Indian actress (born 1994)

Shruti Sharma is an Indian actress who primarily works in Hindi television. She started her career as a contestant on the reality show India's Next Superstars in 2018 and then made her acting debut on television in 2019 with Gathbandhan where she played IPS Dhanak Parekh. Sharma made her film debut with the Telugu film Agent Sai Srinivasa Athreya (2019) and made her Hindi film debut with Pagglait (2021). She also played the dual role of Kahani Verma and Satya Singh Verma in Namak Issk Ka. In 2024, she earned praises for her portrayal in Heeramandi (2024).

==Career==
Sharma entered Hindi television as a participant in India's Next Superstars in 2018 and emerged as the "Third Superstar". The same year she made her web debut with the YouTube web series Blockbuster Zindagi alongside Aakarshit Gupta. She appeared in a music video, Main Hua Tera alongside Avitesh Shrivastava in 2018.

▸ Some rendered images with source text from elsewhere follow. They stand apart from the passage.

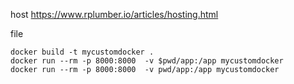host
https://www.rplumber.io/articles/hosting.html



file

```
docker build -t mycustomdocker .
docker run --rm -p 8000:8000  -v $pwd/app:/app mycustomdocker
docker run --rm -p 8000:8000  -v pwd/app:/app mycustomdocker

```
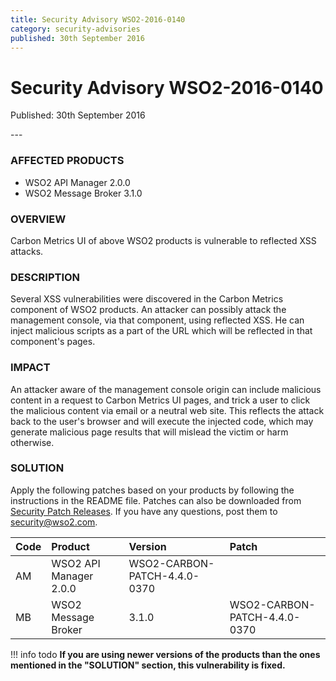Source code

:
```yaml
---
title: Security Advisory WSO2-2016-0140
category: security-advisories
published: 30th September 2016
---
```


# Security Advisory WSO2-2016-0140

<p class="doc-info">Published: 30th September 2016</p>
---

### AFFECTED PRODUCTS
* WSO2 API Manager 2.0.0
* WSO2 Message Broker 3.1.0


### OVERVIEW
Carbon Metrics UI of above WSO2 products is vulnerable to reflected XSS attacks.


### DESCRIPTION
Several XSS vulnerabilities were discovered in the Carbon Metrics component of WSO2 products. An attacker can possibly attack the management console, via that component, using reflected XSS. He can inject malicious scripts as a part of the URL which will be reflected in that component's pages.


### IMPACT
An attacker aware of the management console origin can include malicious content in a request to Carbon Metrics UI pages, and trick a user to click the malicious content via email or a neutral web site. This reflects the attack back to the user's browser and will execute the injected code, which may generate malicious page results that will mislead the victim or harm otherwise.


### SOLUTION
Apply the following patches based on your products by following the instructions in the README file. Patches can also be downloaded from [Security Patch Releases](https://wso2.com/security-patch-releases/). If you have any questions, post them to <security@wso2.com>.


| **Code** | **Product** | **Version** | **Patch** |
| :--- | :------ | :------ | :---- |
| AM | WSO2 API Manager	2.0.0 | WSO2-CARBON-PATCH-4.4.0-0370 |
| MB | WSO2 Message Broker | 3.1.0 | WSO2-CARBON-PATCH-4.4.0-0370 |


!!! info todo
    **If you are using newer versions of the products than the ones mentioned in the "SOLUTION" section, this vulnerability is fixed.**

She made her acting debut in January 2019 with the television show, Gathbandhan where she played the role of IPS Dhanak Parekh, a police officer who marries a don opposite Abrar Qazi. The show went off-air in November 2019. Sharma made her film debut with the 2019 Telugu film Agent Sai Srinivasa Athreya opposite Naveen Polishetty in the role of assistant detective. It received positive reviews from the critics, and was successful at the box office.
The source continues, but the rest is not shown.